A bill was recently signed into law that most consumers dislike. The bill allows supermarkets to not have to put a price sticker on each item and instead the store will provide electronic price scanners around the store for customers to use. Opponents say this anti-consumer bill will make it difficult for consumers to verify they are being charged the right price at checkout.
The Canton school system will receive nearly $4.6 million in Chapter 70 money, which is an increase over last year’s $3.8 million.
Nikita Amelchenko of Canton won the Canton Fourth of July five-mile road race for the second consecutive year in 31 minutes and 38 seconds, the same time as the runner-up, Marybeth Baxter of Brookline, formerly of Canton, in the closest finish in the race’s 45-year history.
In case you missed it, the cost to ride the MBTA bus from Cobb’s Corner to Mattapan jumped from $1.25 to $2.
The legislature recently passed a transportation bill that includes $300,000 for improvements to the Canton Center railroad station.

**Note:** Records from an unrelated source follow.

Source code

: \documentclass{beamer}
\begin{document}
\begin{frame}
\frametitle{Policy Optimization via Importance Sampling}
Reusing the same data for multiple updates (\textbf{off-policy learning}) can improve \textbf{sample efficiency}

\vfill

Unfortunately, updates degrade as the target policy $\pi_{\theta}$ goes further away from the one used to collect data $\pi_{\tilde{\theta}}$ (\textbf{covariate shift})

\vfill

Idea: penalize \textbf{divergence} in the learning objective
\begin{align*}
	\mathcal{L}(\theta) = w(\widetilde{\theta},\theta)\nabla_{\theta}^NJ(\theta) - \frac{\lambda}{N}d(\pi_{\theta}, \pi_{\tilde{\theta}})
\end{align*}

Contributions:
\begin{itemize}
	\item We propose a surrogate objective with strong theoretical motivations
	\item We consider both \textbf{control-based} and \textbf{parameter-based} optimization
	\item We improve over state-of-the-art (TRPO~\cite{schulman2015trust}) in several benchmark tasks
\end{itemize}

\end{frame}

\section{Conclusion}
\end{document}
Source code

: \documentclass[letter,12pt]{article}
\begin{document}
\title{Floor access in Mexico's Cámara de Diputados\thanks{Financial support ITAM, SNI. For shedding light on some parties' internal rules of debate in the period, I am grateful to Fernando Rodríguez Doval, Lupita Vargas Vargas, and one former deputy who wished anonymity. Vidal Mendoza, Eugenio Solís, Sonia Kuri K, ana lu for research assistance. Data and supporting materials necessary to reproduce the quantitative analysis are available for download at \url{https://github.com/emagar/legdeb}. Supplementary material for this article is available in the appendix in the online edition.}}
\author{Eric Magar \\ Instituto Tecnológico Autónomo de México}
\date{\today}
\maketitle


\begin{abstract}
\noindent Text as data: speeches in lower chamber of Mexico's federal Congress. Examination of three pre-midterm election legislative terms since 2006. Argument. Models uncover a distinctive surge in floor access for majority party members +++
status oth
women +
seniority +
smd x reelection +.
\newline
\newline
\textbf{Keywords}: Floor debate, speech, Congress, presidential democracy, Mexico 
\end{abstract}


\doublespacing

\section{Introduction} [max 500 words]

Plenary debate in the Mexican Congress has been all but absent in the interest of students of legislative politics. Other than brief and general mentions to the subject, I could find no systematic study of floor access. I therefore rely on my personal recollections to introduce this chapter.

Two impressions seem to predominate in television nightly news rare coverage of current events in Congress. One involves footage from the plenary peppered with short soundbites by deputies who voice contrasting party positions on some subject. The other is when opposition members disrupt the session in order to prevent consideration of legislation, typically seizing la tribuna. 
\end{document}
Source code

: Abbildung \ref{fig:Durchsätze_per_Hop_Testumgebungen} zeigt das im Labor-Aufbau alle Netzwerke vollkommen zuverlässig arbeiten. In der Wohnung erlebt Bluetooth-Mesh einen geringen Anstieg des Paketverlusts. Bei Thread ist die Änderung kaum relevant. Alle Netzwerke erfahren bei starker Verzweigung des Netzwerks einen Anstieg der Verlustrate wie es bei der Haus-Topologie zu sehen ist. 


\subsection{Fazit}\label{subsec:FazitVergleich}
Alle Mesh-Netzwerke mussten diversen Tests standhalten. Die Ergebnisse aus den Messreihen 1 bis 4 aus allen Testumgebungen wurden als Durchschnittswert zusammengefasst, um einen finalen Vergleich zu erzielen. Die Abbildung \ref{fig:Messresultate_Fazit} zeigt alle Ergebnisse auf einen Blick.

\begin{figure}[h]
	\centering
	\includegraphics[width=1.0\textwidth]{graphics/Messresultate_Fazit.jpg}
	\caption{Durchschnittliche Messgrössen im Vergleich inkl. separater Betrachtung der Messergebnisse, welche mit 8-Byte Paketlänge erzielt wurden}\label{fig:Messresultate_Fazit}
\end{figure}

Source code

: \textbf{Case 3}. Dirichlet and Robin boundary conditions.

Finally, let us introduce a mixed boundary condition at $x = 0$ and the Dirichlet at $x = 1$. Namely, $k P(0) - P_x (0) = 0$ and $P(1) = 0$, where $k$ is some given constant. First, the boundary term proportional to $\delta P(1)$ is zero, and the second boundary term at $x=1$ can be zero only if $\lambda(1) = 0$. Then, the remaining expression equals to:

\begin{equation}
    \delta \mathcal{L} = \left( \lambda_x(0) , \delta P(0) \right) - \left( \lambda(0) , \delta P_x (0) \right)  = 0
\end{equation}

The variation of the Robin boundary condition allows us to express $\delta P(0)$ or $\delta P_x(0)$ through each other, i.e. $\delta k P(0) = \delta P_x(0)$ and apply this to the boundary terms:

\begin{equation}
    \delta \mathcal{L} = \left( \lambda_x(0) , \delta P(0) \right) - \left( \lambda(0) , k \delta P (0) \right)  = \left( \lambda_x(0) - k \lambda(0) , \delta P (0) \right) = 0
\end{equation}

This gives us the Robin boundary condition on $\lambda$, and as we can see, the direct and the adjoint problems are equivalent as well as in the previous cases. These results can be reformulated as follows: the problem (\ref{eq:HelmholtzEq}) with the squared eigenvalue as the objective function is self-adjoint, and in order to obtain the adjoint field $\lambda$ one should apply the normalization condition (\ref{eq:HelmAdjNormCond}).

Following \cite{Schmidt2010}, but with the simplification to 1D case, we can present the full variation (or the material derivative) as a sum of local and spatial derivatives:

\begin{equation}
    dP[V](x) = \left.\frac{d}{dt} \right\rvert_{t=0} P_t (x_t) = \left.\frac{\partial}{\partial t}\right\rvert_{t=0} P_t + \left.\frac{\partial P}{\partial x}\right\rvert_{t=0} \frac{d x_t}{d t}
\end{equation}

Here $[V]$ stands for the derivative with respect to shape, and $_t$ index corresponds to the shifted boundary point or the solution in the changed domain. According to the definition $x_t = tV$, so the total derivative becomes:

The Paul Revere House, Boston’s oldest standing house, was built in 1680. Revere bought the house in 1770 and lived there with his family (he had 16 children) until 1800 before moving to Canton, where he owned and operated a copper mill and foundry. As a matter of fact, the original mill room still exists within the old Plymouth Rubber plant on Revere Street. From the Revere plant came not only the cannon balls for the American Revolution, but also the copper for the State House dome, Robert Fulton’s first steamboat, and the copper for the hull of the U.S.S. Constitution together with its bolts, braces, and other fittings. The Revere Estate in Canton was located in the area between Cape Cod Lane and the Plymouth Rubber plant.
A vacation is what you take when you can no longer take what you’ve been taking.